**Task requirements**
In the records below, find the line containing "Next Subgraph Left" and the line containing "Show Unit Info"; please repeat exactly the lines from one to the other, both included, and nothing more.

**Records supplied**
----
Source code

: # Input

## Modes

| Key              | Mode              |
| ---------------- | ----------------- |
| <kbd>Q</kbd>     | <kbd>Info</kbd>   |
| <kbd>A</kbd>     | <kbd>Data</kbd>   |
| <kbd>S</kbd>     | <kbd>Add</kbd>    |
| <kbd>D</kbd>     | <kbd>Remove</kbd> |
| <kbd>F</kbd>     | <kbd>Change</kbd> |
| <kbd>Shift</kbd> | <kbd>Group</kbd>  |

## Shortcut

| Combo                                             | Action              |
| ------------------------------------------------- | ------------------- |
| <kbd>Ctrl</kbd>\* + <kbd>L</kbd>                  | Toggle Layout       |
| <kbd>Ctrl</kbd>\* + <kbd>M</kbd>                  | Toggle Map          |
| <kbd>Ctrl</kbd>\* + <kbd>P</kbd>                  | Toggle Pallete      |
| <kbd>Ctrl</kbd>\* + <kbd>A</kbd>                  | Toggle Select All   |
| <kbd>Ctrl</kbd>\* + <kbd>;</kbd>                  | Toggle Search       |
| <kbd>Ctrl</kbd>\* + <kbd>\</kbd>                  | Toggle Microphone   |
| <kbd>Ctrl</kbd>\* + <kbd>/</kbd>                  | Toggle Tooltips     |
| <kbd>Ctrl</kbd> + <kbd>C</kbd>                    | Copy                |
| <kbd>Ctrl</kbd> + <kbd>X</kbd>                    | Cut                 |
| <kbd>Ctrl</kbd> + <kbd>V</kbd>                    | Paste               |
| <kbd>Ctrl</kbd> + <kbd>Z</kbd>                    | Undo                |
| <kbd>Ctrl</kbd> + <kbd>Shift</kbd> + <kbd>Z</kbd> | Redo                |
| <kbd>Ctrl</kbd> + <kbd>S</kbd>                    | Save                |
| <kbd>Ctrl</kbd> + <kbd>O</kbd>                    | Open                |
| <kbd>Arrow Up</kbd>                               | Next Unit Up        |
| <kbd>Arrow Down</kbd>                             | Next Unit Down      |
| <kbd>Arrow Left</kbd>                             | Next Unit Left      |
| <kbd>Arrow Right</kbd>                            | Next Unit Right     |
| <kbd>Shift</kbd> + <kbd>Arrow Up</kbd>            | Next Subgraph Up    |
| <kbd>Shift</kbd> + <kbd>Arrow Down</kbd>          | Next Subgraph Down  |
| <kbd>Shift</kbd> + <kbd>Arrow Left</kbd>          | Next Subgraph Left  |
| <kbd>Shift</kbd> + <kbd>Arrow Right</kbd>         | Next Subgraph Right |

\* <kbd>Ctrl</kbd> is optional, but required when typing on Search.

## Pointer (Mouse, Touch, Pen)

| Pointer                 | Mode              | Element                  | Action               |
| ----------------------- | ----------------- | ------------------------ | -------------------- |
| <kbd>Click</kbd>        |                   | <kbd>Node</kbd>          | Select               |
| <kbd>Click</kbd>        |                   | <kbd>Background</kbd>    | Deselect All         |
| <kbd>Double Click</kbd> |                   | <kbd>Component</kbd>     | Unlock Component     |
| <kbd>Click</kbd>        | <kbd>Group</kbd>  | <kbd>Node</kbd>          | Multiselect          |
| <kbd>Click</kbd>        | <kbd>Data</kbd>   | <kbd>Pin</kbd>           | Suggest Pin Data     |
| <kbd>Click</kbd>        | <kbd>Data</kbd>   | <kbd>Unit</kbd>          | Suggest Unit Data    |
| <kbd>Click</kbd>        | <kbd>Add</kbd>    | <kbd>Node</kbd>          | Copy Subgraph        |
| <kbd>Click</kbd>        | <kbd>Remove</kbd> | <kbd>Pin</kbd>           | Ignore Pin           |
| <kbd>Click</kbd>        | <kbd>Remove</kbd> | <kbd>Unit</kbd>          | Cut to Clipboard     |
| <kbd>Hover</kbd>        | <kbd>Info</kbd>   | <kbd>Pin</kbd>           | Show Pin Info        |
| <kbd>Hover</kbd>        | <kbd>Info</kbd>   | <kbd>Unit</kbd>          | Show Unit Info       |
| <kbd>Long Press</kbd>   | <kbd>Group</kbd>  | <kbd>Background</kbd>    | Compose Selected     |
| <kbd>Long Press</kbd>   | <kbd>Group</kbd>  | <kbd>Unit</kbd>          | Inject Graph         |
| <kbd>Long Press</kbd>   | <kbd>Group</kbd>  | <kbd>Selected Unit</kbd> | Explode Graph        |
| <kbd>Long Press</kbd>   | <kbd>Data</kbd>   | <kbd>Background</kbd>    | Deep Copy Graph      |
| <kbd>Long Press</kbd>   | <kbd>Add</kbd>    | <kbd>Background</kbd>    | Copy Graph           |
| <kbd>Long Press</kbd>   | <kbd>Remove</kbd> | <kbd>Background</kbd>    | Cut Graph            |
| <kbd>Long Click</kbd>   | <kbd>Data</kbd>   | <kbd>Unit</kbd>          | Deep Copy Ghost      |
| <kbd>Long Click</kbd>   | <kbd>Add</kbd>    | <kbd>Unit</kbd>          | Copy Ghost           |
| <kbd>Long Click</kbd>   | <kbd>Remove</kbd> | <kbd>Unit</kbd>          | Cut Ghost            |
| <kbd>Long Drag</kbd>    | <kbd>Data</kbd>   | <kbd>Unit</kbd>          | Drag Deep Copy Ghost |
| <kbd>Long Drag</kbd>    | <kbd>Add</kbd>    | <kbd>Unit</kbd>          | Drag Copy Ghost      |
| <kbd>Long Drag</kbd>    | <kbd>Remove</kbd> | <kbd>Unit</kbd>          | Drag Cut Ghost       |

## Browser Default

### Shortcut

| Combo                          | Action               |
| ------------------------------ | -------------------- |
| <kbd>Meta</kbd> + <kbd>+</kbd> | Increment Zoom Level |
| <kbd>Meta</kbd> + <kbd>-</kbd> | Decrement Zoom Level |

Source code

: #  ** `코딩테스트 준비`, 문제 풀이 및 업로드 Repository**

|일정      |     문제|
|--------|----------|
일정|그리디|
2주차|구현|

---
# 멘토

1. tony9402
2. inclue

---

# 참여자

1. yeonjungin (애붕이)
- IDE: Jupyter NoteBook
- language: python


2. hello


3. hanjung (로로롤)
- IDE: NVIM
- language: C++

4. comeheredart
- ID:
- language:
----
**Answer**
| <kbd>Shift</kbd> + <kbd>Arrow Left</kbd>          | Next Subgraph Left  |
| <kbd>Shift</kbd> + <kbd>Arrow Right</kbd>         | Next Subgraph Right |

\* <kbd>Ctrl</kbd> is optional, but required when typing on Search.

## Pointer (Mouse, Touch, Pen)

| Pointer                 | Mode              | Element                  | Action               |
| ----------------------- | ----------------- | ------------------------ | -------------------- |
| <kbd>Click</kbd>        |                   | <kbd>Node</kbd>          | Select               |
| <kbd>Click</kbd>        |                   | <kbd>Background</kbd>    | Deselect All         |
| <kbd>Double Click</kbd> |                   | <kbd>Component</kbd>     | Unlock Component     |
| <kbd>Click</kbd>        | <kbd>Group</kbd>  | <kbd>Node</kbd>          | Multiselect          |
| <kbd>Click</kbd>        | <kbd>Data</kbd>   | <kbd>Pin</kbd>           | Suggest Pin Data     |
| <kbd>Click</kbd>        | <kbd>Data</kbd>   | <kbd>Unit</kbd>          | Suggest Unit Data    |
| <kbd>Click</kbd>        | <kbd>Add</kbd>    | <kbd>Node</kbd>          | Copy Subgraph        |
| <kbd>Click</kbd>        | <kbd>Remove</kbd> | <kbd>Pin</kbd>           | Ignore Pin           |
| <kbd>Click</kbd>        | <kbd>Remove</kbd> | <kbd>Unit</kbd>          | Cut to Clipboard     |
| <kbd>Hover</kbd>        | <kbd>Info</kbd>   | <kbd>Pin</kbd>           | Show Pin Info        |
| <kbd>Hover</kbd>        | <kbd>Info</kbd>   | <kbd>Unit</kbd>          | Show Unit Info       |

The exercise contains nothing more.